Après de brillantes études de droit à l Université de Montréal et son admission au barreau le 8 juillet 1930, il décide de se lancer en politique lors des élections partielles de 1930. Alors à peine âgé de 23 ans, il brigue les suffrages et remporte le siège de député conservateur du comté des Deux-Montagnes, détenu sans interruption de 1908 à 1930 par son père Arthur Sauvé.
Celui-ci vient de faire le saut sur la scène fédérale comme député conservateur et ministre des Postes dans le cabinet Bennett, après avoir occupé, tour à tour sur la scène provinciale, les fonctions de chef de l opposition (1916) et de chef du Parti conservateur (1922).
Grand amateur de nature tout comme son père, Paul Sauvé demeurera très attaché à sa famille et à son comté d origine.
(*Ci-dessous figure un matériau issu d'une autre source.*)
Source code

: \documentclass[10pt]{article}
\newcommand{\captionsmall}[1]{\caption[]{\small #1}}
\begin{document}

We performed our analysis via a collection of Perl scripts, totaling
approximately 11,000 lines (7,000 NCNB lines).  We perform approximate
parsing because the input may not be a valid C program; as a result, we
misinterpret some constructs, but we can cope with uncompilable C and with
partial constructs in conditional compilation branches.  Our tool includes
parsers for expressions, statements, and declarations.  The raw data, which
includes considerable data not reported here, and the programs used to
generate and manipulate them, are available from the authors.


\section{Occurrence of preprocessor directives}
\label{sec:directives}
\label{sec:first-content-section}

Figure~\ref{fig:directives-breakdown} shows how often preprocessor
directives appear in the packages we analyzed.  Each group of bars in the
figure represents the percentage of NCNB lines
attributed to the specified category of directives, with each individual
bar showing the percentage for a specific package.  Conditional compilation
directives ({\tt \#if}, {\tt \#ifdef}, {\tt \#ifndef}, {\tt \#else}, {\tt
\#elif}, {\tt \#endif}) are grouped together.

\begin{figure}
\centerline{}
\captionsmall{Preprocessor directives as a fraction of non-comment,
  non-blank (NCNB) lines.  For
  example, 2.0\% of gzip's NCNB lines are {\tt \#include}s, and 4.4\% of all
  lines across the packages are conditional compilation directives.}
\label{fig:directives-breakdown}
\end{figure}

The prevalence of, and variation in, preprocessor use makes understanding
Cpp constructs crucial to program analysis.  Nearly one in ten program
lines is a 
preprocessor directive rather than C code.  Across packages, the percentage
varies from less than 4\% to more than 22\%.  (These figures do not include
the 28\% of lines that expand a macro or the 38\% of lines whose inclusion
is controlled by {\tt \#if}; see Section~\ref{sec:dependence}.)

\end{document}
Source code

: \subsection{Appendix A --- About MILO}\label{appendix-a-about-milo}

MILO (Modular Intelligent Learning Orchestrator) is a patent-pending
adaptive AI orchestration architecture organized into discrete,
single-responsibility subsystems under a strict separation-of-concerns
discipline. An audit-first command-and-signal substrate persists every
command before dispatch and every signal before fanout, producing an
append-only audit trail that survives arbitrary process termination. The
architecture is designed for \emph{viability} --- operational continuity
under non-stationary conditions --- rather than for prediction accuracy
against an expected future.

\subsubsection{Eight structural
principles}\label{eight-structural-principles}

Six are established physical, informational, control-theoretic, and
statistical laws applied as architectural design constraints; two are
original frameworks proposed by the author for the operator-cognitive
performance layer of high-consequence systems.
Il épouse en 1936 dans la paroisse de Saint-Jacques-le-Majeur à Montréal, Luce Pelland, originaire de Sainte-Émélie-de-l Énergie, de qui il aura trois enfants, Luce-Paule (1937), Pierre (1938) et Ginette (1944).
Paul Sauvé, militaire émérite
1931-1946
Résolument pacifiste, Paul Sauvé dénonce la conscription obligatoire imposée par le premier ministre Mackenzie-King en novembre 1944. Cependant, même s'il épouse à titre de député de l'Union nationale le discours anti-conscriptionniste, il fait preuve en tant que simple citoyen d'un engagement profond envers la défense inaliénable des libertés.
Soldat réserviste en 1931, Paul Sauvé s'enrôle dès 1939. Il est bientôt promu capitaine du 2e bataillon des Fusiliers Mont-Royal (1940), puis commandant de compagnie au Centre de Sorel. Il consacre ses énergies en 1941 à la mise sur pied de l'École d'officiers et de sous-officiers de Saint-Hyacinthe, puis en 1942, du Centre de formation avancée de Farhnam, d'où sortiront d'excellentes promotions d'officiers destinés à mener l'offensive alliée en Europe.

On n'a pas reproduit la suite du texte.